In Too Deep

In Too Deep

No one wants to have aged ten years, do they?
Except when I think about where I was ten years ago, compared to now, I’m happy to take the wrinkles along with everything else. Why? Let me explain.

Ten years ago, I was still working as a broadcast journalist, in the sort of job that many people would love. But I’d been doing it for a long time, the same stories were coming round and round like horses on a carousel and there seemed no possibility of getting off. I knew I needed a change, but I couldn’t see a way to arrange one.

I was struggling to find time to write. I had long working hours and two very young children. I heard another author say recently that when he was not writing he was unhappy, and when I look back I think that applied to me too.

The odds against getting a book published – my lifetime ambition - seemed insurmountably large. I thought I was doomed to join the legions of wannabes, always bemoaning the lack of time and opportunity to write and be read.

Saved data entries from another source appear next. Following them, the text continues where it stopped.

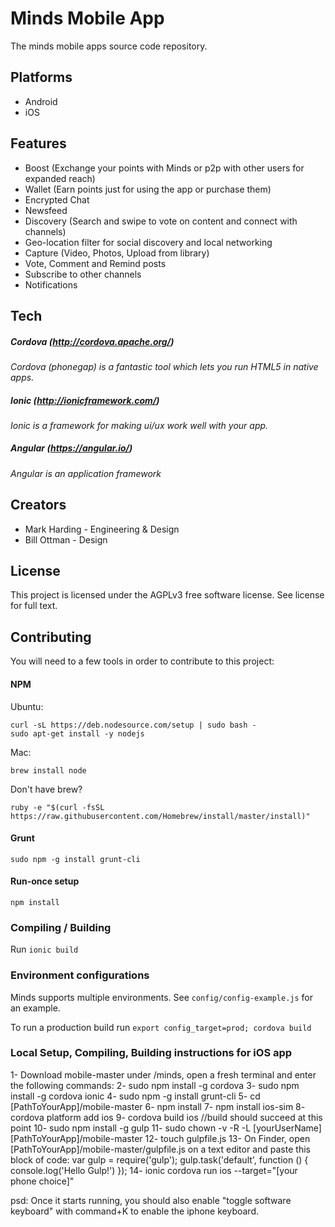 Minds Mobile App
======

The minds mobile apps source code repository.

## Platforms
- Android
- iOS


## Features

- Boost (Exchange your points with Minds or p2p with other users for expanded reach) 
- Wallet (Earn points just for using the app or purchase them)
- Encrypted Chat 
- Newsfeed 
- Discovery (Search and swipe to vote on content and connect with channels)
- Geo-location filter for social discovery and local networking
- Capture (Video, Photos, Upload from library)
- Vote, Comment and Remind posts
- Subscribe to other channels
- Notifications

## Tech

##### Cordova (http://cordova.apache.org/)
_Cordova (phonegap) is a fantastic tool which lets you run HTML5 in native apps._

##### Ionic (http://ionicframework.com/)
_Ionic is a framework for making ui/ux work well with your app._

##### Angular (https://angular.io/)
_Angular is an application framework_

## Creators

- Mark Harding - Engineering & Design 
- Bill Ottman - Design

## License

This project is licensed under the AGPLv3 free software license. See license for full text. 

## Contributing

You will need to a few tools in order to contribute to this project:

#### NPM

Ubuntu:
```
curl -sL https://deb.nodesource.com/setup | sudo bash -
sudo apt-get install -y nodejs
```

Mac:
```
brew install node
```
Don't have brew?
```
ruby -e "$(curl -fsSL https://raw.githubusercontent.com/Homebrew/install/master/install)"
```

#### Grunt
```
sudo npm -g install grunt-cli
```

#### Run-once setup

```
npm install
```

### Compiling / Building

Run `ionic build`

### Environment configurations

Minds supports multiple environments. See `config/config-example.js` for an example. 

To run a production build run `export config_target=prod; cordova build`

### Local Setup, Compiling, Building instructions for iOS app
1- Download mobile-master under /minds, open a fresh terminal and enter the following commands:
2- sudo npm install -g cordova
3- sudo npm install -g cordova ionic
4- sudo npm -g install grunt-cli
5- cd [PathToYourApp]/mobile-master
6- npm install
7- npm install ios-sim
8- cordova platform add ios
9- cordova build ios //build should succeed at this point
10- sudo npm install -g gulp
11- sudo chown -v -R -L [yourUserName] [PathToYourApp]/mobile-master
12- touch gulpfile.js
13- On Finder, open [PathToYourApp]/mobile-master/gulpfile.js on a text editor and paste this block of code: 
  	var gulp = require('gulp');
	  gulp.task('default', function () { console.log('Hello 		Gulp!') });
14- ionic cordova run ios --target="[your phone choice]"

psd: Once it starts running, you should also enable "toggle software keyboard" with command+K to enable the iphone keyboard.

But things changed in a way that I could never have foreseen. Looking back, it’s now clear that enrolling on a Creative Writing PhD was the turning point for me. It made me realise that there were other things I could do, such as teaching, and crucially that my writing was worth pursuing. So when an opportunity came up to take redundancy from the BBC, I grabbed it and have never looked back. A couple of years earlier, I’d never have dared.

I now have that doctorate and, in large part thanks to that PhD and the decision to cut loose from the job, I have one book published (In Too Deep, with Legend Press) and a children’s book, The Serpent House, due to be published with Curious Fox in 2014. I’ve also found a new skills set in teaching and lecturing.

So in the past decade, I’ve learned to trust that if you take a leap, a parachute will open. Changes happen and things will get better. I wouldn’t go back to where I was ten years ago for anything - now is just fine, thank you. So I may look ten years older than 2003, but I’ve progressed in light years in terms of happiness. And I’m sure they’ll invent a decent wrinkle cream one day!